As the GL2015 is mainly concerned with safety, unlike treatment guidelines, prescribing drugs that qualify as PIMs may not necessarily be inappropriate. However, the drugs included in the STOPP-J have a high risk of causing AEs in the elderly; therefore, it is recommended that they should not be prescribed as far as possible, or that alternative medications be utilized. Recently another Japanese group also reported the current status of polypharmacy and PIMs in elderly people who visited dispensing pharmacies [27], however, they used the former edition of STOPP-J. In addition, they did not take multiple prescriptions for an elderly patient into consideration and not show a cutoff value of the number of drugs for predicting PIMs. We believe that the results of this study will contribute to increased propriety in prescriptions issued to elderly patients by indicating criteria to detect PIMs, and we expect that pharmacists at dispensing pharmacies play a role in the improvement of the prescriptions. Several studies have shown the efficacy of pharmacists’ assessment and intervention on appropriate medications in hospitalized patients [11, 28]. The similar trials are required to be conducted in elderly outpatients for the next step.

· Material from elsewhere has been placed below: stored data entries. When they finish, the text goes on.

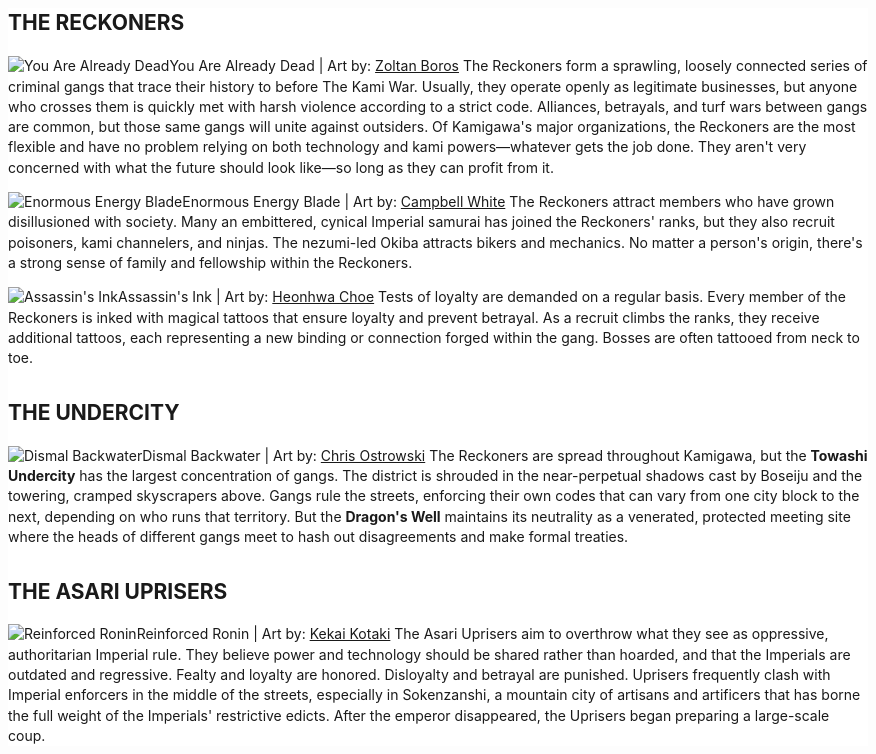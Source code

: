 
THE RECKONERS
-------------



![You Are Already Dead](https://media.wizards.com/2022/images/daily/9V6afHebXI.jpg)You Are Already Dead | Art by: [Zoltan Boros](https://gatherer.wizards.com/Pages/Search/Default.aspx?action=advanced&output=spoiler&method=visual&artist=+%5B%22Zoltan%20Boros%22%5D)
The Reckoners form a sprawling, loosely connected series of criminal gangs that trace their history to before The Kami War. Usually, they operate openly as legitimate businesses, but anyone who crosses them is quickly met with harsh violence according to a strict code. Alliances, betrayals, and turf wars between gangs are common, but those same gangs will unite against outsiders. Of Kamigawa's major organizations, the Reckoners are the most flexible and have no problem relying on both technology and kami powers—whatever gets the job done. They aren't very concerned with what the future should look like—so long as they can profit from it.



![Enormous Energy Blade](https://media.wizards.com/2022/images/daily/a01fFuOl8U.jpg)Enormous Energy Blade | Art by: [Campbell White](https://gatherer.wizards.com/Pages/Search/Default.aspx?action=advanced&output=spoiler&method=visual&artist=+%5B%22Campbell%20White%22%5D)
The Reckoners attract members who have grown disillusioned with society. Many an embittered, cynical Imperial samurai has joined the Reckoners' ranks, but they also recruit poisoners, kami channelers, and ninjas. The nezumi-led Okiba attracts bikers and mechanics. No matter a person's origin, there's a strong sense of family and fellowship within the Reckoners.



![Assassin's Ink](https://media.wizards.com/2022/images/daily/2YWGMnAThz.jpg)Assassin's Ink | Art by: [Heonhwa Choe](https://gatherer.wizards.com/Pages/Search/Default.aspx?action=advanced&output=spoiler&method=visual&artist=+%5B%22Heonhwa%20Choe%22%5D)
Tests of loyalty are demanded on a regular basis. Every member of the Reckoners is inked with magical tattoos that ensure loyalty and prevent betrayal. As a recruit climbs the ranks, they receive additional tattoos, each representing a new binding or connection forged within the gang. Bosses are often tattooed from neck to toe.


THE UNDERCITY
-------------



![Dismal Backwater](https://media.wizards.com/2022/images/daily/Pptjxh15fq.jpg)Dismal Backwater | Art by: [Chris Ostrowski](https://gatherer.wizards.com/Pages/Search/Default.aspx?action=advanced&output=spoiler&method=visual&artist=+%5B%22Chris%20Ostrowski%22%5D)
The Reckoners are spread throughout Kamigawa, but the **Towashi Undercity** has the largest concentration of gangs. The district is shrouded in the near-perpetual shadows cast by Boseiju and the towering, cramped skyscrapers above. Gangs rule the streets, enforcing their own codes that can vary from one city block to the next, depending on who runs that territory. But the **Dragon's Well** maintains its neutrality as a venerated, protected meeting site where the heads of different gangs meet to hash out disagreements and make formal treaties.


THE ASARI UPRISERS
------------------



![Reinforced Ronin](https://media.wizards.com/2022/images/daily/R6Le0uXYRQ.jpg)Reinforced Ronin | Art by: [Kekai Kotaki](https://gatherer.wizards.com/Pages/Search/Default.aspx?action=advanced&output=spoiler&method=visual&artist=+%5B%22Kekai%20Kotaki%22%5D)
The Asari Uprisers aim to overthrow what they see as oppressive, authoritarian Imperial rule. They believe power and technology should be shared rather than hoarded, and that the Imperials are outdated and regressive. Fealty and loyalty are honored. Disloyalty and betrayal are punished. Uprisers frequently clash with Imperial enforcers in the middle of the streets, especially in Sokenzanshi, a mountain city of artisans and artificers that has borne the full weight of the Imperials' restrictive edicts. After the emperor disappeared, the Uprisers began preparing a large-scale coup.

The present study had several limitations. First, since the study period was during winter, it is possible that the prescribed drugs may have some season-related differences. In order to investigate the possibility, we compared our data with data from the period between June 1 and July 10, 2015, resulting in no notable differences in the trends for polypharmacy and PIMs. Second, our prescription data were obtained from dispensing pharmacies in one prefecture, which might limit the generalization of our results to entire population of elderly people in Japan. However, we incorporated data from the whole geographical region and medical facilities into our analyses; therefore, we believe the results reflect real-world status of prescriptions in general elderly population. Finally, a patient who receives a prescription at an outpatient department might not always visit the same dispensing pharmacy, which suggests the possibility that we could not collect all prescriptions for a patient. In addition, we screened for PIMs for only drug classes which do not require other information than the drug name this time. Thus, when taking into consideration the administration period and dose of the drugs, it is predictable that a larger number of medications would have qualified as PIMs. Therefore, our results are likely an underestimation of the actual number of medications and PIMs.

Conclusion

The results of this study confirmed that polypharmacy is prevalent among elderly people, and that polypharmacy increased the risk of PIMs. It is recommended that proactive prescription screening using the STOPP-J be conducted in cases in which the overall number of drugs exceeds five, or the number of chronic-phase systemic drugs exceeds four. The results also indicated that being prescribed by multiple physicians was related to PIMs. Thus, it is necessary to proactively reduce the number of physicians who examine an elderly patient and to ascertain each patient’s drug administration status at examinations.